• About this exercise
Starting at the line with "3-Orders of Growth<br>" and going on through the line with "### Orders of Growth", reproduce each line in the records below exactly and nothing more.

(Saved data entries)
************

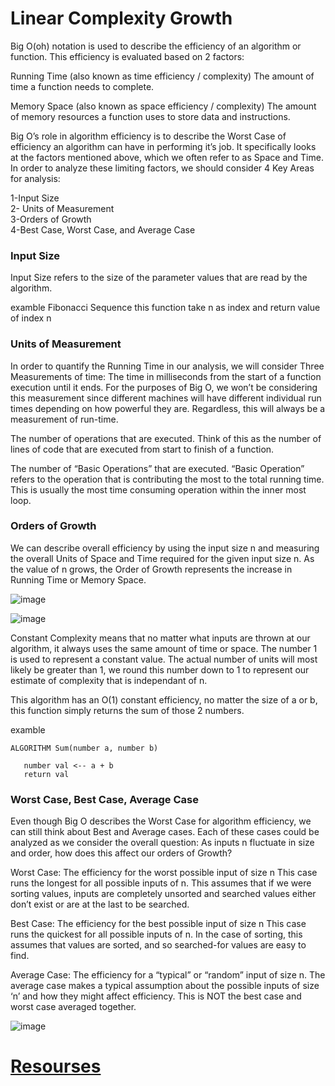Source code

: # Linear Complexity Growth
Big O(oh) notation is used to describe the efficiency of an algorithm or function. This efficiency is evaluated based on 2 factors:

Running Time (also known as time efficiency / complexity)
The amount of time a function needs to complete.

Memory Space (also known as space efficiency / complexity)
The amount of memory resources a function uses to store data and instructions.

Big O’s role in algorithm efficiency is to describe the Worst Case of efficiency an algorithm can have in performing it’s job. It specifically looks at the factors mentioned above, which we often refer to as Space and Time. In order to analyze these limiting factors, we should consider 4 Key Areas for analysis:

1-Input Size <br>
2- Units of Measurement<br>
3-Orders of Growth<br>
4-Best Case, Worst Case, and Average Case<br>

### Input Size
Input Size refers to the size of the parameter values that are read by the algorithm. 

examble
Fibonacci Sequence this function take n as index and return value of index n

### Units of Measurement

In order to quantify the Running Time in our analysis, we will consider Three Measurements of time:
The time in milliseconds from the start of a function execution until it ends.
For the purposes of Big O, we won’t be considering this measurement since different machines will have different individual run times depending on how powerful they are. Regardless, this will always be a measurement of run-time.

The number of operations that are executed.
Think of this as the number of lines of code that are executed from start to finish of a function.

The number of “Basic Operations” that are executed.
“Basic Operation” refers to the operation that is contributing the most to the total running time. This is usually the most time consuming operation within the inner most loop.

### Orders of Growth

We can describe overall efficiency by using the input size n and measuring the overall Units of Space and Time required for the given input size n. As the value of n grows, the Order of Growth represents the increase in Running Time or Memory Space.

![image](https://user-images.githubusercontent.com/97642724/156256720-a59fe00c-0d47-46ba-a32d-eeece4d07906.png)


![image](https://user-images.githubusercontent.com/97642724/156256795-79c6d1ba-8340-46a1-987e-7cd66e37fa95.png)

Constant Complexity means that no matter what inputs are thrown at our algorithm, it always uses the same amount of time or space. The number 1 is used to represent a constant value. The actual number of units will most likely be greater than 1, we round this number down to 1 to represent our estimate of complexity that is independant of n.

This algorithm has an O(1) constant efficiency, no matter the size of a or b, this function simply returns the sum of those 2 numbers.

examble 

```
ALGORITHM Sum(number a, number b)

   number val <-- a + b
   return val

```


### Worst Case, Best Case, Average Case

Even though Big O describes the Worst Case for algorithm efficiency, we can still think about Best and Average cases. Each of these cases could be analyzed as we consider the overall question: As inputs n fluctuate in size and order, how does this affect our orders of Growth?

Worst Case: The efficiency for the worst possible input of size n
This case runs the longest for all possible inputs of n. This assumes that if we were sorting values, inputs are completely unsorted and searched values either don’t exist or are at the last to be searched.

Best Case: The efficiency for the best possible input of size n
This case runs the quickest for all possible inputs of n. In the case of sorting, this assumes that values are sorted, and so searched-for values are easy to find.

Average Case: The efficiency for a “typical” or “random” input of size n.
The average case makes a typical assumption about the possible inputs of size ‘n’ and how they might affect efficiency. This is NOT the best case and worst case averaged together.

![image](https://user-images.githubusercontent.com/97642724/156257097-e47a9664-cb7a-4461-83ae-2004e22073ae.png)


 # [Resourses](https://codefellows.github.io/common_curriculum/data_structures_and_algorithms/Code_401/class-05/resources/big_oh.html)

************

• Final answer
3-Orders of Growth<br>
4-Best Case, Worst Case, and Average Case<br>

### Input Size
Input Size refers to the size of the parameter values that are read by the algorithm. 

examble
Fibonacci Sequence this function take n as index and return value of index n

### Units of Measurement

In order to quantify the Running Time in our analysis, we will consider Three Measurements of time:
The time in milliseconds from the start of a function execution until it ends.
For the purposes of Big O, we won’t be considering this measurement since different machines will have different individual run times depending on how powerful they are. Regardless, this will always be a measurement of run-time.

The number of operations that are executed.
Think of this as the number of lines of code that are executed from start to finish of a function.

The number of “Basic Operations” that are executed.
“Basic Operation” refers to the operation that is contributing the most to the total running time. This is usually the most time consuming operation within the inner most loop.

### Orders of Growth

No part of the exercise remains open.